▶ **What is being asked**
Word for word, please copy the listing below, with its pictures left out.
------------------------------------
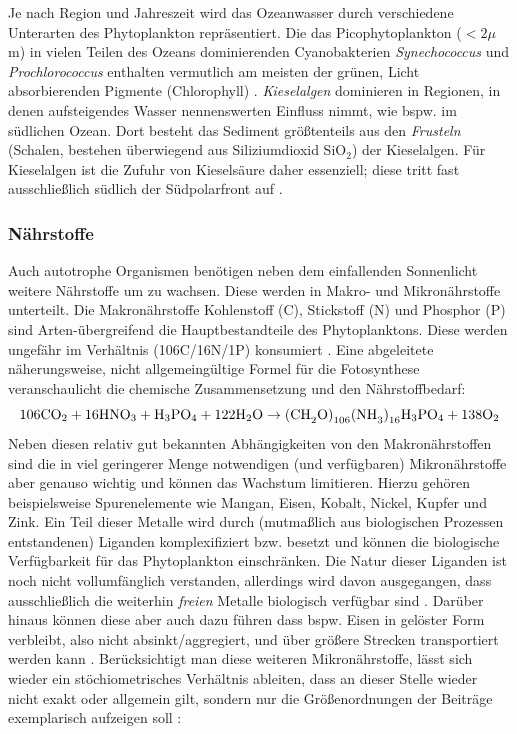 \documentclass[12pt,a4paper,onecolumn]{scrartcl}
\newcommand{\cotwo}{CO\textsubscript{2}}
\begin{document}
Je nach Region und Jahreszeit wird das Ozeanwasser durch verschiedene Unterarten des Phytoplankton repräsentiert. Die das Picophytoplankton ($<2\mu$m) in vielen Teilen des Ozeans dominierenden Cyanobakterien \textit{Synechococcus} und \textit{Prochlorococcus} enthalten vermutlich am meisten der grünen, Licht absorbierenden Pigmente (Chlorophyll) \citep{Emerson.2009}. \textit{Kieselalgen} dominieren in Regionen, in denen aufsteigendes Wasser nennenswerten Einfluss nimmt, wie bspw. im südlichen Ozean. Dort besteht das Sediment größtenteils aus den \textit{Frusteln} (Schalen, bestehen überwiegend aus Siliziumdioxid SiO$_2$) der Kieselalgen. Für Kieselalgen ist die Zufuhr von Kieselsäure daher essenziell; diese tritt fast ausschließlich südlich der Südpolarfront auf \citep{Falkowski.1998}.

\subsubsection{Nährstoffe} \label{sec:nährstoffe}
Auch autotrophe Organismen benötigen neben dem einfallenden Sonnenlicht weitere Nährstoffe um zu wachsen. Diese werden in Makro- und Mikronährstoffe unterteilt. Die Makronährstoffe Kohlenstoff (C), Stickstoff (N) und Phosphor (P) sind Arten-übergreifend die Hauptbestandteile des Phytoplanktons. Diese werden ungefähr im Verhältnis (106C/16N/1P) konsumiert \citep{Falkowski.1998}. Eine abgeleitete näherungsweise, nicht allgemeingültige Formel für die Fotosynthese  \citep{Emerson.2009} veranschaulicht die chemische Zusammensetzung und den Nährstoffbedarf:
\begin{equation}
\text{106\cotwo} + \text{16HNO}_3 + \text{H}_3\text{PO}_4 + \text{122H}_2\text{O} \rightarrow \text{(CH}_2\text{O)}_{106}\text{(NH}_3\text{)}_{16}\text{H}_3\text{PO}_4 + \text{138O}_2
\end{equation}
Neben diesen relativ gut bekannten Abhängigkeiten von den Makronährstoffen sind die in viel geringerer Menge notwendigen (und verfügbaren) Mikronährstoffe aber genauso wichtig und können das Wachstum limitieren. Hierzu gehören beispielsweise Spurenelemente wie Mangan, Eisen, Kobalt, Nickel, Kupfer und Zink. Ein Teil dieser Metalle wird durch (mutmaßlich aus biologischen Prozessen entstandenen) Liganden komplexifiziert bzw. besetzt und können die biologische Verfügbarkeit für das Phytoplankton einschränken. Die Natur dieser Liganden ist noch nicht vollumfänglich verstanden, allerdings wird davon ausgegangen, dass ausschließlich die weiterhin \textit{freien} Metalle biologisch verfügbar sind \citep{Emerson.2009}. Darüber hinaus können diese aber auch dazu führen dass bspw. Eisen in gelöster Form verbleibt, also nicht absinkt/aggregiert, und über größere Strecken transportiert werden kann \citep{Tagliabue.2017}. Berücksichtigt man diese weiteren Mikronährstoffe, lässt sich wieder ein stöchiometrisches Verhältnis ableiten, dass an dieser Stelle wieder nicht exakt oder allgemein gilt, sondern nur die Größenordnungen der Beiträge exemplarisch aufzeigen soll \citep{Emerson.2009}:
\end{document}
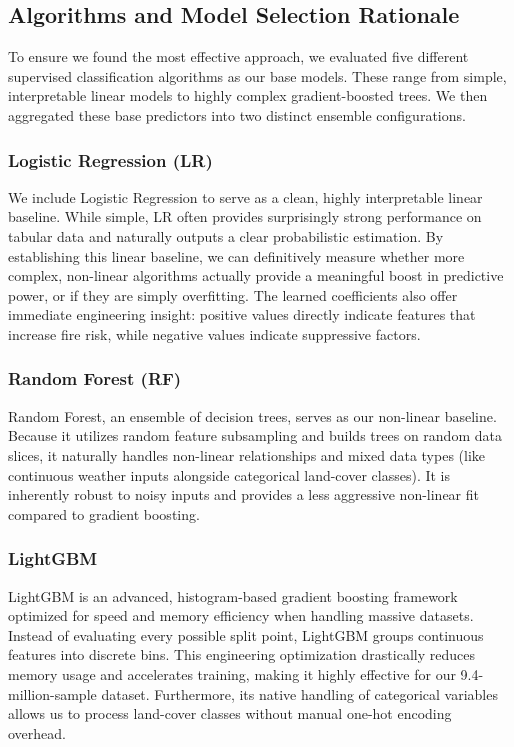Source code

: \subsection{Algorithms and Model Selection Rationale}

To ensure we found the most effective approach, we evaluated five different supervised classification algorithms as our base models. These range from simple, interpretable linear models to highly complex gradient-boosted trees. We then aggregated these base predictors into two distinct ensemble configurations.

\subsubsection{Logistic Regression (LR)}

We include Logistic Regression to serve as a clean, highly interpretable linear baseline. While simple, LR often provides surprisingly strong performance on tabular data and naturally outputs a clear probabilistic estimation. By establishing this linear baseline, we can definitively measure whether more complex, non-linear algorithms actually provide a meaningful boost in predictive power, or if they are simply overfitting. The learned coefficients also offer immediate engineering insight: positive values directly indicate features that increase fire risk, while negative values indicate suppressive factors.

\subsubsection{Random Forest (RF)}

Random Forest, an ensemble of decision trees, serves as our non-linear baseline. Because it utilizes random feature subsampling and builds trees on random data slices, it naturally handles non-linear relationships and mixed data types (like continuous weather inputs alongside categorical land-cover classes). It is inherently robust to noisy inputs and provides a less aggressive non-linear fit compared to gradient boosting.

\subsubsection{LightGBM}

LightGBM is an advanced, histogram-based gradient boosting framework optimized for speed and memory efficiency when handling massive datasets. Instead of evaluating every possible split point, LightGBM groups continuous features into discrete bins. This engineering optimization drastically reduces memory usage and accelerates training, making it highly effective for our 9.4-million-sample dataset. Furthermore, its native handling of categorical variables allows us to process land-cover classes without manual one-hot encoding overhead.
------------------------------------
▶ **Result of this task**
 \documentclass[12pt,a4paper,onecolumn]{scrartcl}
\newcommand{\cotwo}{CO\textsubscript{2}}
\begin{document}
Je nach Region und Jahreszeit wird das Ozeanwasser durch verschiedene Unterarten des Phytoplankton repräsentiert. Die das Picophytoplankton ($<2\mu$m) in vielen Teilen des Ozeans dominierenden Cyanobakterien \textit{Synechococcus} und \textit{Prochlorococcus} enthalten vermutlich am meisten der grünen, Licht absorbierenden Pigmente (Chlorophyll) \citep{Emerson.2009}. \textit{Kieselalgen} dominieren in Regionen, in denen aufsteigendes Wasser nennenswerten Einfluss nimmt, wie bspw. im südlichen Ozean. Dort besteht das Sediment größtenteils aus den \textit{Frusteln} (Schalen, bestehen überwiegend aus Siliziumdioxid SiO$_2$) der Kieselalgen. Für Kieselalgen ist die Zufuhr von Kieselsäure daher essenziell; diese tritt fast ausschließlich südlich der Südpolarfront auf \citep{Falkowski.1998}.

\subsubsection{Nährstoffe} \label{sec:nährstoffe}
Auch autotrophe Organismen benötigen neben dem einfallenden Sonnenlicht weitere Nährstoffe um zu wachsen. Diese werden in Makro- und Mikronährstoffe unterteilt. Die Makronährstoffe Kohlenstoff (C), Stickstoff (N) und Phosphor (P) sind Arten-übergreifend die Hauptbestandteile des Phytoplanktons. Diese werden ungefähr im Verhältnis (106C/16N/1P) konsumiert \citep{Falkowski.1998}. Eine abgeleitete näherungsweise, nicht allgemeingültige Formel für die Fotosynthese  \citep{Emerson.2009} veranschaulicht die chemische Zusammensetzung und den Nährstoffbedarf:
\begin{equation}
\text{106\cotwo} + \text{16HNO}_3 + \text{H}_3\text{PO}_4 + \text{122H}_2\text{O} \rightarrow \text{(CH}_2\text{O)}_{106}\text{(NH}_3\text{)}_{16}\text{H}_3\text{PO}_4 + \text{138O}_2
\end{equation}
Neben diesen relativ gut bekannten Abhängigkeiten von den Makronährstoffen sind die in viel geringerer Menge notwendigen (und verfügbaren) Mikronährstoffe aber genauso wichtig und können das Wachstum limitieren. Hierzu gehören beispielsweise Spurenelemente wie Mangan, Eisen, Kobalt, Nickel, Kupfer und Zink. Ein Teil dieser Metalle wird durch (mutmaßlich aus biologischen Prozessen entstandenen) Liganden komplexifiziert bzw. besetzt und können die biologische Verfügbarkeit für das Phytoplankton einschränken. Die Natur dieser Liganden ist noch nicht vollumfänglich verstanden, allerdings wird davon ausgegangen, dass ausschließlich die weiterhin \textit{freien} Metalle biologisch verfügbar sind \citep{Emerson.2009}. Darüber hinaus können diese aber auch dazu führen dass bspw. Eisen in gelöster Form verbleibt, also nicht absinkt/aggregiert, und über größere Strecken transportiert werden kann \citep{Tagliabue.2017}. Berücksichtigt man diese weiteren Mikronährstoffe, lässt sich wieder ein stöchiometrisches Verhältnis ableiten, dass an dieser Stelle wieder nicht exakt oder allgemein gilt, sondern nur die Größenordnungen der Beiträge exemplarisch aufzeigen soll \citep{Emerson.2009}:
\end{document}
Source code

: \subsection{Algorithms and Model Selection Rationale}

To ensure we found the most effective approach, we evaluated five different supervised classification algorithms as our base models. These range from simple, interpretable linear models to highly complex gradient-boosted trees. We then aggregated these base predictors into two distinct ensemble configurations.

\subsubsection{Logistic Regression (LR)}

We include Logistic Regression to serve as a clean, highly interpretable linear baseline. While simple, LR often provides surprisingly strong performance on tabular data and naturally outputs a clear probabilistic estimation. By establishing this linear baseline, we can definitively measure whether more complex, non-linear algorithms actually provide a meaningful boost in predictive power, or if they are simply overfitting. The learned coefficients also offer immediate engineering insight: positive values directly indicate features that increase fire risk, while negative values indicate suppressive factors.

\subsubsection{Random Forest (RF)}

Random Forest, an ensemble of decision trees, serves as our non-linear baseline. Because it utilizes random feature subsampling and builds trees on random data slices, it naturally handles non-linear relationships and mixed data types (like continuous weather inputs alongside categorical land-cover classes). It is inherently robust to noisy inputs and provides a less aggressive non-linear fit compared to gradient boosting.

\subsubsection{LightGBM}

LightGBM is an advanced, histogram-based gradient boosting framework optimized for speed and memory efficiency when handling massive datasets. Instead of evaluating every possible split point, LightGBM groups continuous features into discrete bins. This engineering optimization drastically reduces memory usage and accelerates training, making it highly effective for our 9.4-million-sample dataset. Furthermore, its native handling of categorical variables allows us to process land-cover classes without manual one-hot encoding overhead.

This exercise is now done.